Ong e migranti: Moas, in 3 anni salvate 40.000 persone. “Oggi più che mai non possiamo interrompere le operazioni”

“Oggi più che mai non possiamo permetterci di interrompere le nostre operazioni: mentre rimaniamo qui a discutere sul da farsi per bloccare i flussi o evitare gli sbarchi, c’è chi continua a rischiare la vita in mare”. Lo afferma oggi Regina Catambrone, co-fondatrice del Moas (Migrants offshore aid station), la prima iniziativa privata di ricerca e soccorso in mare, in occasione del terzo anniversario della sua fondazione.
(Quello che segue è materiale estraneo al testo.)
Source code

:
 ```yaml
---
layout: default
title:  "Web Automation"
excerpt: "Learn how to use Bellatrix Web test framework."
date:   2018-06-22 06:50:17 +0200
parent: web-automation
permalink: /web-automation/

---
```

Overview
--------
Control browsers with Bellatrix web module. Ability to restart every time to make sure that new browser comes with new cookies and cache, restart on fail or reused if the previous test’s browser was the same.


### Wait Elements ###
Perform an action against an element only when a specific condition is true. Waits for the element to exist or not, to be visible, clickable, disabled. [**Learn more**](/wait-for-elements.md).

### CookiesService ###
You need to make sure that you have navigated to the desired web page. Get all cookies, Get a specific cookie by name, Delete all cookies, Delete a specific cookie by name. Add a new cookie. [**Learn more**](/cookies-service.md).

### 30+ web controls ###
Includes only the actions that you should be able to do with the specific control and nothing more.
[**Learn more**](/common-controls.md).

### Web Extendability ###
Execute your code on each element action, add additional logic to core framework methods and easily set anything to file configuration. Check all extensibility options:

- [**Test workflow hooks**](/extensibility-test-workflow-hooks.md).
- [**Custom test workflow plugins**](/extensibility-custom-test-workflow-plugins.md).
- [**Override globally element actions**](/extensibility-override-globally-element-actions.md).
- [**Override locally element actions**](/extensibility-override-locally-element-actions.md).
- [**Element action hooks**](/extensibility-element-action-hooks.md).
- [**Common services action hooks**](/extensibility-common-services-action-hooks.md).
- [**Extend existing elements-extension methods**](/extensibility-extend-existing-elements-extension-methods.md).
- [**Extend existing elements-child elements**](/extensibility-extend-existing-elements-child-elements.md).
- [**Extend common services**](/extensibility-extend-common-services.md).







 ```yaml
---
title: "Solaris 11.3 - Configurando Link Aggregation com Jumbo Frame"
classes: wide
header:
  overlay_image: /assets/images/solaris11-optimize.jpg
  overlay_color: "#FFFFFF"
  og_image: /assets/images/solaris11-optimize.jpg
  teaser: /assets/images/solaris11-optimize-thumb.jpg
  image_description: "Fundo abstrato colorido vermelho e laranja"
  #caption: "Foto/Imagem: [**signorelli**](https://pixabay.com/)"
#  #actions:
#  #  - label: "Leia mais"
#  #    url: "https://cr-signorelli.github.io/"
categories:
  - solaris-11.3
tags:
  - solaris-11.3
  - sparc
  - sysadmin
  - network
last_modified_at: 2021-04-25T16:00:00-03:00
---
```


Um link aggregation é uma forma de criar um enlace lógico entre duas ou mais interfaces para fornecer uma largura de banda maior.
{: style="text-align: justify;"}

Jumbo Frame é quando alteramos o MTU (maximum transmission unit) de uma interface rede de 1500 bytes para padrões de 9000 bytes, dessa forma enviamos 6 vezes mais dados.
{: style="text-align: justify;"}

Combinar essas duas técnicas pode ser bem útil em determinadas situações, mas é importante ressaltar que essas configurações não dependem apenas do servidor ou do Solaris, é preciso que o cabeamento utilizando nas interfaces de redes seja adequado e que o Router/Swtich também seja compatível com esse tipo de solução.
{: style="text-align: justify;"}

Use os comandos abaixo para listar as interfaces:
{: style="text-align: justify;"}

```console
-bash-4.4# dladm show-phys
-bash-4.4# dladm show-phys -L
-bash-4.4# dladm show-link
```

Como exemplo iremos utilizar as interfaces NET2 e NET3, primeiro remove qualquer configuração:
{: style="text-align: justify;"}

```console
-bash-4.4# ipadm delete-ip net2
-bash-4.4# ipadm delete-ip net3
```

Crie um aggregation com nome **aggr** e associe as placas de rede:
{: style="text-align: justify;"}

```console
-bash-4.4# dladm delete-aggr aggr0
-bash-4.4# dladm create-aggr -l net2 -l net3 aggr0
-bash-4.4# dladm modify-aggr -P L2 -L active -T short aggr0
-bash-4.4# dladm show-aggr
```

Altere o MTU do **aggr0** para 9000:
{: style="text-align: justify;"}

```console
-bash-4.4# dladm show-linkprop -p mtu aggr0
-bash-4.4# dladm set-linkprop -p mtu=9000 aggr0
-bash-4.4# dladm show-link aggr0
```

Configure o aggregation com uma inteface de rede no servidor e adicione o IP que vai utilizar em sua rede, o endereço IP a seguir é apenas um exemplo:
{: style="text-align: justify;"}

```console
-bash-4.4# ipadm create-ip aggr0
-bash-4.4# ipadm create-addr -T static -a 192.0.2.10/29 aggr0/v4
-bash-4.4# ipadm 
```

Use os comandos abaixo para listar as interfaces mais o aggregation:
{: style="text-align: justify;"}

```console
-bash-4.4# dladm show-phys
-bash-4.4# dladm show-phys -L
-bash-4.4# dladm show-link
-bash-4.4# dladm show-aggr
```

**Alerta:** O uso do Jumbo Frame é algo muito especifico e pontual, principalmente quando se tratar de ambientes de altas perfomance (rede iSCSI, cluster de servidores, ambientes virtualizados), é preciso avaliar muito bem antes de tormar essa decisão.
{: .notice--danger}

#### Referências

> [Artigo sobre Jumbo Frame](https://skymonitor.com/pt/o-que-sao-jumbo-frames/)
Il 30 agosto 2014 una nave del Moas ha infatti soccorso per la prima volta un gruppo di migranti nel Mediterraneo, spinta dal suo credo: “Nessuno merita di morire in mare”. In tre anni il Moas ha salvato oltre 40.000 persone tra il Mar Egeo e il Mediterraneo Centrale, consapevoli che “il Mediterraneo è sempre stato un teatro instabile e poco sicuro – prosegue Catambrone – e il clima non è certo cambiato adesso”. Perciò hanno deciso di firmare, per primi, il Codice di condotta proposto dal governo italiano, per “far fede alla nostra missione umanitaria – aveva detto in quell’occasione il fondatore Chris Catambrone – consentendoci di sbarcare le persone che soccorriamo”. E di non sospendere le proprie operazioni come hanno fatto altre Ong. Moas si dice oggi “consapevole del fatto che le operazioni di ricerca e soccorso in mare non sono la soluzione all’attuale fenomeno migratorio di massa” ma è decisa a continuare la sua missione con “le dovute precauzioni” finché “ci saranno persone talmente disperate da continuare a rischiare la vita sui cosiddetti ‘viaggi della morte'”.  Moas conclude ripetendo il suo appello alle autorità europee “per la creazione di corridoi umanitari” quale “alternativa sicura” per i più vulnerabili in cerca di asilo internazionale.